• _Goal of the exercise_
The records below hold a stretch from the line with "walmartchile.cl" through the line with "- [ ] 管理 API 命令"; return exactly those lines, ends included, and nothing more.

• _Saved entries_
┌──

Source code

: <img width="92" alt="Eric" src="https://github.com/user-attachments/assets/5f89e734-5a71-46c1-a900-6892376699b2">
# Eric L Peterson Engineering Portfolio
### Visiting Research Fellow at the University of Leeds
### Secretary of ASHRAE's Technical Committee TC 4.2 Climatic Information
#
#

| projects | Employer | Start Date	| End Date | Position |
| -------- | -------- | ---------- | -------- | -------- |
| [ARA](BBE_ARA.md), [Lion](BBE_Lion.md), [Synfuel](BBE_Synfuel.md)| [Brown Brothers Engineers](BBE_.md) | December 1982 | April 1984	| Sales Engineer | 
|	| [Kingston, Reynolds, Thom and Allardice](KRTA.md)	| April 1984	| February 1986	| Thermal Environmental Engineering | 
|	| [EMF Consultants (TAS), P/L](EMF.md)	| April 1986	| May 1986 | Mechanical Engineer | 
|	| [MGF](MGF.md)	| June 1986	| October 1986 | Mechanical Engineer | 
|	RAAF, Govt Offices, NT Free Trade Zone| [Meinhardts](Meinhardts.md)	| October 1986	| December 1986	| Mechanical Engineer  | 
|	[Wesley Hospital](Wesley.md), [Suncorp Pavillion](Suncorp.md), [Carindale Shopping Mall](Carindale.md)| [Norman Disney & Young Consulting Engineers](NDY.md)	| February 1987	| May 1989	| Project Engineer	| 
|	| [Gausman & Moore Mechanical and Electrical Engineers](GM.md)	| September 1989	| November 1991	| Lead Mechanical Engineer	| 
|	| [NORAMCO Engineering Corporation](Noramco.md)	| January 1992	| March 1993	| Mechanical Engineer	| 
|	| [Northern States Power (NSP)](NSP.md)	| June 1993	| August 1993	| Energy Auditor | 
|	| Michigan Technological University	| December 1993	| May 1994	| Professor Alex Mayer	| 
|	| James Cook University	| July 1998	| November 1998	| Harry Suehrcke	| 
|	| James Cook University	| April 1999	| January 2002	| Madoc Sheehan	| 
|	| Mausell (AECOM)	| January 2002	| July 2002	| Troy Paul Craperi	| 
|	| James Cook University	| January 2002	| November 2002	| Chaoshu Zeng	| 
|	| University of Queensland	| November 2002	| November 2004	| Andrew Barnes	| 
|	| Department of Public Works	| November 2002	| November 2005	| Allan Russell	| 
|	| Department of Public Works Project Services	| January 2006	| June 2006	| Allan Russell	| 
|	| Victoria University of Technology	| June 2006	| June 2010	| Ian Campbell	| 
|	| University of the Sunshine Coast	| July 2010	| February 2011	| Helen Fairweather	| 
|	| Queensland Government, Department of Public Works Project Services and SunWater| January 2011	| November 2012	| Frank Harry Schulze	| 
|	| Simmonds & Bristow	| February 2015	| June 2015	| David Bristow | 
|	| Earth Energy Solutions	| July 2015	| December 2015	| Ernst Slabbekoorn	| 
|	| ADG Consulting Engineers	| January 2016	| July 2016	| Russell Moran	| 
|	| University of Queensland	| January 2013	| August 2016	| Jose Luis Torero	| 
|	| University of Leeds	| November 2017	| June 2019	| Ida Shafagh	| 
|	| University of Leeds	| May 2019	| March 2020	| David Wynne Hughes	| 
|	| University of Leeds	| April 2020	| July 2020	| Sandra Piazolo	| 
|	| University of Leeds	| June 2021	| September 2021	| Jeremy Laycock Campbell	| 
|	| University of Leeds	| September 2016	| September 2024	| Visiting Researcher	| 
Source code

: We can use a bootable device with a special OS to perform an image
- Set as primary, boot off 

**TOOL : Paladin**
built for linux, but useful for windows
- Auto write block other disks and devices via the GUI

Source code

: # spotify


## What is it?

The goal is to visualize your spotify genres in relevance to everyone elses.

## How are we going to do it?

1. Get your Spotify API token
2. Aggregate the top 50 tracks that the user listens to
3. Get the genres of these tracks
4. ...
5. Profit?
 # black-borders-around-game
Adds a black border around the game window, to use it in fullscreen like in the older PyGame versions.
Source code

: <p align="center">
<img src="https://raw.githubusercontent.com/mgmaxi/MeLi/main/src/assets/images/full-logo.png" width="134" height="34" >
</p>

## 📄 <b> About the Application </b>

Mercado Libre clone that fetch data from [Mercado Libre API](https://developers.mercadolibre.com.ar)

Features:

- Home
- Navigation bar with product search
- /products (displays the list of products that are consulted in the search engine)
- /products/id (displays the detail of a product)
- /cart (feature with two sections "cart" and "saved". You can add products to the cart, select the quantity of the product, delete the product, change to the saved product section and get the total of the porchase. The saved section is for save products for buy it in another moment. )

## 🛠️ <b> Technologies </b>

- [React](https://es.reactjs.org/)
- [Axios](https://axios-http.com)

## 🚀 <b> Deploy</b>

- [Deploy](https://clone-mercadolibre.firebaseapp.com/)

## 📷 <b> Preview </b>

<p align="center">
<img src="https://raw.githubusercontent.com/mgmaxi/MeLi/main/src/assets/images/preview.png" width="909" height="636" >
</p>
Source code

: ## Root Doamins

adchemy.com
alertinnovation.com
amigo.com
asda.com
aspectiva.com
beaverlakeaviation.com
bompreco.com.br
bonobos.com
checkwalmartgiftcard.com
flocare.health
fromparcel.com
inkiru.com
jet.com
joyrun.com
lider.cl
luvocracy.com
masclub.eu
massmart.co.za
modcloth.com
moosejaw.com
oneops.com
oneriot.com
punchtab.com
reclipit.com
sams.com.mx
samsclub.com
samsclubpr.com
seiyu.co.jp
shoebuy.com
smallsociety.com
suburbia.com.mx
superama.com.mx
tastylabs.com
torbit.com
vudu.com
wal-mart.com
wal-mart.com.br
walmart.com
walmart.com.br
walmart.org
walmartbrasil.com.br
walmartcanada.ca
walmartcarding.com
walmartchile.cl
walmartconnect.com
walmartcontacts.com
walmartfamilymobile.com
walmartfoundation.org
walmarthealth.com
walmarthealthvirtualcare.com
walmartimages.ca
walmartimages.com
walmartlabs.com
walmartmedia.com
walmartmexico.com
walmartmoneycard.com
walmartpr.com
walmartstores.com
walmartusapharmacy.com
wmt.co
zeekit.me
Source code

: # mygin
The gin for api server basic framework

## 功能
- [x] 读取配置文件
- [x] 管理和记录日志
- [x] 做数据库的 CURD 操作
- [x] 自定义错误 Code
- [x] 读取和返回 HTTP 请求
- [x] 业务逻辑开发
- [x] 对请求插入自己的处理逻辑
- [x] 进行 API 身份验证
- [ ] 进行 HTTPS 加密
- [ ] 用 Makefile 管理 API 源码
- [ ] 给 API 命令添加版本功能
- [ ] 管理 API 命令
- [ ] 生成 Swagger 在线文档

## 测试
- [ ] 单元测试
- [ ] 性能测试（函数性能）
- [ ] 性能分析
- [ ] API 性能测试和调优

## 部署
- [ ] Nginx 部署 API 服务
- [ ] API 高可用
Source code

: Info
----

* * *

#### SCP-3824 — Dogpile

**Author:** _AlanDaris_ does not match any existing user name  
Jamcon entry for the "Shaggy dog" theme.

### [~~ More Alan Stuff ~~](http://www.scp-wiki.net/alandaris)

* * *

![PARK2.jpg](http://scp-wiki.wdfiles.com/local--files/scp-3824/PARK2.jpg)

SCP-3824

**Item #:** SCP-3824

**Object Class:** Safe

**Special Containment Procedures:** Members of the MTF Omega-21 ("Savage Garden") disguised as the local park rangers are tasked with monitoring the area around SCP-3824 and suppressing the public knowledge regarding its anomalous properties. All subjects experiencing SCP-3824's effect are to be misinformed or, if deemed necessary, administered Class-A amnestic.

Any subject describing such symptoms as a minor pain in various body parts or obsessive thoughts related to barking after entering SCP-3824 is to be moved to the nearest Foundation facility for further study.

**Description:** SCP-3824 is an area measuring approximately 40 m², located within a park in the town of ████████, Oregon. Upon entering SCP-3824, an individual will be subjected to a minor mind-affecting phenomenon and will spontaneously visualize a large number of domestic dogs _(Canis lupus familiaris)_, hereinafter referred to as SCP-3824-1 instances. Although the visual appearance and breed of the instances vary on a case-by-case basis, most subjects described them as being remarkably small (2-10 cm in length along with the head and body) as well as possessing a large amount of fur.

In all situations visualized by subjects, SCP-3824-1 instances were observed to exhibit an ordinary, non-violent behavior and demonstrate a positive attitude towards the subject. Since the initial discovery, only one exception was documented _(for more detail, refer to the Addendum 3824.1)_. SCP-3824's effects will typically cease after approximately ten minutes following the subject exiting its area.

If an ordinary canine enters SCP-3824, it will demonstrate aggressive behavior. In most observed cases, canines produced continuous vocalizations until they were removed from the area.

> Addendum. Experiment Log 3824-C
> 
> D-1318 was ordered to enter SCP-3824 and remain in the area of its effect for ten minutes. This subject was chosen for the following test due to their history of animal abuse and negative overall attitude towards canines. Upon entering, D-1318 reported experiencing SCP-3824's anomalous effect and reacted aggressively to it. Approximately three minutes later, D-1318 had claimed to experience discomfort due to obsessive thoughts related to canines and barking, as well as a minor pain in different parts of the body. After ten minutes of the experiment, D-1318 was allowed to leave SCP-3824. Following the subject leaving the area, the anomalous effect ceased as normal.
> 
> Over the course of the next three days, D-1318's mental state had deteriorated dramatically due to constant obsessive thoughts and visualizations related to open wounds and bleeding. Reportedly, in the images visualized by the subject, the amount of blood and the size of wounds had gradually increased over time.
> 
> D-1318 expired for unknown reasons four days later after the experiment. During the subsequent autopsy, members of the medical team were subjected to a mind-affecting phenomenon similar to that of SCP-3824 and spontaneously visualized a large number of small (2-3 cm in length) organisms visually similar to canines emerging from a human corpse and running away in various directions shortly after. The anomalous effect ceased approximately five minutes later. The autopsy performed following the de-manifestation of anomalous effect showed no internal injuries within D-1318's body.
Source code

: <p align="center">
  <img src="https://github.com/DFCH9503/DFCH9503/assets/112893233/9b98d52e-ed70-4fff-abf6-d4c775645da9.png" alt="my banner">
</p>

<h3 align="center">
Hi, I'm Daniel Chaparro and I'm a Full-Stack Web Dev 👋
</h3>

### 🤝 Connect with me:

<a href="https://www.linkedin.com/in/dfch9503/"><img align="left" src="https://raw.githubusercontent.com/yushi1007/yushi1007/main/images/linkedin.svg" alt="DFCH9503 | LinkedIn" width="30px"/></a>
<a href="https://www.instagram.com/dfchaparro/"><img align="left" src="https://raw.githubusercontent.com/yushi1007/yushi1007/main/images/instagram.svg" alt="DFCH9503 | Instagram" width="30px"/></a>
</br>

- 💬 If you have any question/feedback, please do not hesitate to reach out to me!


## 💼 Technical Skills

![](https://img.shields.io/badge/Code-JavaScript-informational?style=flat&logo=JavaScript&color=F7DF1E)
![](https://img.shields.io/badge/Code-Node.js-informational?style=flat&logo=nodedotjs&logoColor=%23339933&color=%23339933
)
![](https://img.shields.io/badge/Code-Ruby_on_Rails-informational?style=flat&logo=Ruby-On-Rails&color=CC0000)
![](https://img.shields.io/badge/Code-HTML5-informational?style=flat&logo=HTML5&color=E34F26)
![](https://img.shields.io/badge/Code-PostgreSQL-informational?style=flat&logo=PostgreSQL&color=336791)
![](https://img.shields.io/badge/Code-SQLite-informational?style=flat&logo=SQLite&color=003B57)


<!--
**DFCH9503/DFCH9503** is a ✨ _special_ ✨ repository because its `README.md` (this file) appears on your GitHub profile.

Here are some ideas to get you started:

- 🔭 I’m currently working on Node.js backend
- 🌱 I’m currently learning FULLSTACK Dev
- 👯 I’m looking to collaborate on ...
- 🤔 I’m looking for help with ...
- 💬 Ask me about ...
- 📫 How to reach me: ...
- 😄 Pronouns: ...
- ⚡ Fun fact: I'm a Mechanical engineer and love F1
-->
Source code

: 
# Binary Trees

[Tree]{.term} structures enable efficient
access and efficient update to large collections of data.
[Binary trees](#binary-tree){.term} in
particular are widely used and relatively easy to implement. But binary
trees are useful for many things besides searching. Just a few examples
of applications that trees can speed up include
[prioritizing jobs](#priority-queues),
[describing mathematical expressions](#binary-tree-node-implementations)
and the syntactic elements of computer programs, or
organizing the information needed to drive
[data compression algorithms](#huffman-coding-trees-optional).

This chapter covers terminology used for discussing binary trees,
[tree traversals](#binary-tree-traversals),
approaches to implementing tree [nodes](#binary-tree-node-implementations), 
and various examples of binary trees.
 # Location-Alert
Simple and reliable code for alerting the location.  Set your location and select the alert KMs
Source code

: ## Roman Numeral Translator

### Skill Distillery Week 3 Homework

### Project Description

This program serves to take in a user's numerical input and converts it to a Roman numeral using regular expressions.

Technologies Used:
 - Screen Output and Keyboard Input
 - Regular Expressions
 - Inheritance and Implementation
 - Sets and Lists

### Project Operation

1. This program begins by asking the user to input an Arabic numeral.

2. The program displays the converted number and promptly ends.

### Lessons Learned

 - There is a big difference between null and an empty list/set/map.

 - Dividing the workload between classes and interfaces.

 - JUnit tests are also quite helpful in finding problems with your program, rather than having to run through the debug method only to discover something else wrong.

└──

• _Solution_
walmartchile.cl
walmartconnect.com
walmartcontacts.com
walmartfamilymobile.com
walmartfoundation.org
walmarthealth.com
walmarthealthvirtualcare.com
walmartimages.ca
walmartimages.com
walmartlabs.com
walmartmedia.com
walmartmexico.com
walmartmoneycard.com
walmartpr.com
walmartstores.com
walmartusapharmacy.com
wmt.co
zeekit.me
Source code

: # mygin
The gin for api server basic framework

## 功能
- [x] 读取配置文件
- [x] 管理和记录日志
- [x] 做数据库的 CURD 操作
- [x] 自定义错误 Code
- [x] 读取和返回 HTTP 请求
- [x] 业务逻辑开发
- [x] 对请求插入自己的处理逻辑
- [x] 进行 API 身份验证
- [ ] 进行 HTTPS 加密
- [ ] 用 Makefile 管理 API 源码
- [ ] 给 API 命令添加版本功能
- [ ] 管理 API 命令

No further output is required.